Work order:
Down to the last line, restate the records below word for word, dropping every image.

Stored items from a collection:
______
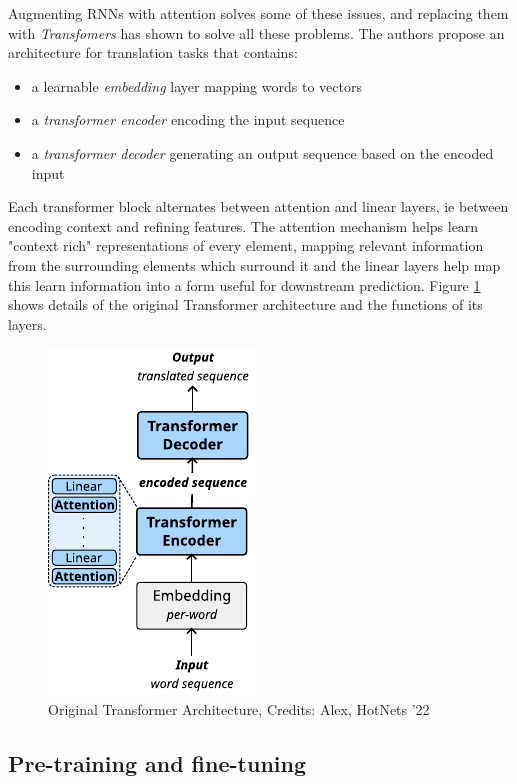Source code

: Augmenting RNNs with attention solves some of these issues\cite{rnnattention},  and replacing them with \emph{Transfomers} has shown to solve all these problems.
The authors propose an architecture for translation tasks that contains:
\begin{itemize}
\item a learnable \emph{embedding} layer mapping words to vectors
\item a \emph{transformer encoder} encoding the input sequence
\item a \emph{transformer decoder} generating an output sequence based on the encoded input
\end{itemize}

Each transformer block alternates between attention and linear layers, ie between encoding context and refining features. The attention mechanism helps learn "context rich" representations of every element, mapping relevant information from the surrounding elements which surround it and the linear layers help map this learn information into a form useful for downstream prediction. Figure \ref{fig:transformer} shows details of the original Transformer architecture and the functions of its layers.

\begin{figure}[!hbt]
  \begin{center}
    \includegraphics[scale=1.5]{figures/architecture_transformer.pdf}
    \caption{Original Transformer Architecture, Credits: Alex, HotNets '22}
    \label{fig:transformer}
  \end{center}
\end{figure}

\subsection{Pre-training and fine-tuning}
\label{ssec:bgtraining}

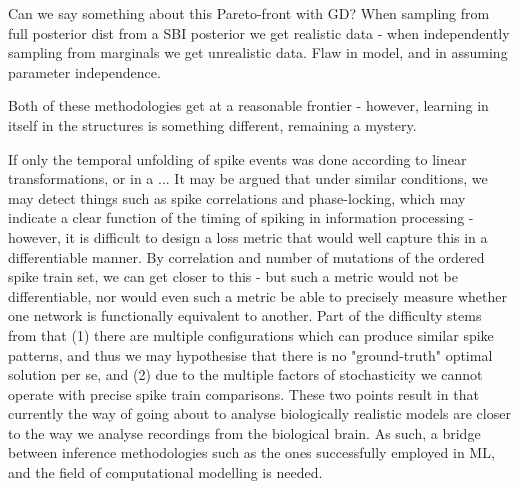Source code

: \documentclass[mphil,deptreport,ai]{infthesis} %
\begin{document}
Can we say something about this Pareto-front with GD?
When sampling from full posterior dist from a SBI posterior we get realistic data - when independently sampling from marginals we get unrealistic data. Flaw in model, and in assuming parameter independence.

Both of these methodologies get at a reasonable frontier - however, learning in itself in the structures is something different, remaining a mystery.


If only the temporal unfolding of spike events was done according to linear transformations, or in a ...
It may be argued that under similar conditions, we may detect things such as spike correlations and phase-locking, which may indicate a clear function of the timing of spiking in information processing - however, it is difficult to design a loss metric that would well capture this in a differentiable manner.
By correlation and number of mutations of the ordered spike train set, we can get closer to this - but such a metric would not be differentiable, nor would even such a metric be able to precisely measure whether one network is functionally equivalent to another.
Part of the difficulty stems from that (1) there are multiple configurations which can produce similar spike patterns, and thus we may hypothesise that there is no "ground-truth" optimal solution per se, and (2) due to the multiple factors of stochasticity we cannot operate with precise spike train comparisons. These two points result in that currently the way of going about to analyse biologically realistic models are closer to the way we analyse recordings from the biological brain. As such, a bridge between inference methodologies such as the ones successfully employed in ML, and the field of computational modelling is needed.







% 
% 
% 
\end{document}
______
Answer for the task:
Source code

: Augmenting RNNs with attention solves some of these issues\cite{rnnattention},  and replacing them with \emph{Transfomers} has shown to solve all these problems.
The authors propose an architecture for translation tasks that contains:
\begin{itemize}
\item a learnable \emph{embedding} layer mapping words to vectors
\item a \emph{transformer encoder} encoding the input sequence
\item a \emph{transformer decoder} generating an output sequence based on the encoded input
\end{itemize}

Each transformer block alternates between attention and linear layers, ie between encoding context and refining features. The attention mechanism helps learn "context rich" representations of every element, mapping relevant information from the surrounding elements which surround it and the linear layers help map this learn information into a form useful for downstream prediction. Figure \ref{fig:transformer} shows details of the original Transformer architecture and the functions of its layers.

\begin{figure}[!hbt]
  \begin{center}
    \includegraphics[scale=1.5]{figures/architecture_transformer.pdf}
    \caption{Original Transformer Architecture, Credits: Alex, HotNets '22}
    \label{fig:transformer}
  \end{center}
\end{figure}

\subsection{Pre-training and fine-tuning}
\label{ssec:bgtraining}

Source code

: \documentclass[mphil,deptreport,ai]{infthesis} %
\begin{document}
Can we say something about this Pareto-front with GD?
When sampling from full posterior dist from a SBI posterior we get realistic data - when independently sampling from marginals we get unrealistic data. Flaw in model, and in assuming parameter independence.

Both of these methodologies get at a reasonable frontier - however, learning in itself in the structures is something different, remaining a mystery.


If only the temporal unfolding of spike events was done according to linear transformations, or in a ...
It may be argued that under similar conditions, we may detect things such as spike correlations and phase-locking, which may indicate a clear function of the timing of spiking in information processing - however, it is difficult to design a loss metric that would well capture this in a differentiable manner.
By correlation and number of mutations of the ordered spike train set, we can get closer to this - but such a metric would not be differentiable, nor would even such a metric be able to precisely measure whether one network is functionally equivalent to another.
Part of the difficulty stems from that (1) there are multiple configurations which can produce similar spike patterns, and thus we may hypothesise that there is no "ground-truth" optimal solution per se, and (2) due to the multiple factors of stochasticity we cannot operate with precise spike train comparisons. These two points result in that currently the way of going about to analyse biologically realistic models are closer to the way we analyse recordings from the biological brain. As such, a bridge between inference methodologies such as the ones successfully employed in ML, and the field of computational modelling is needed.







% 
% 
% 
\end{document}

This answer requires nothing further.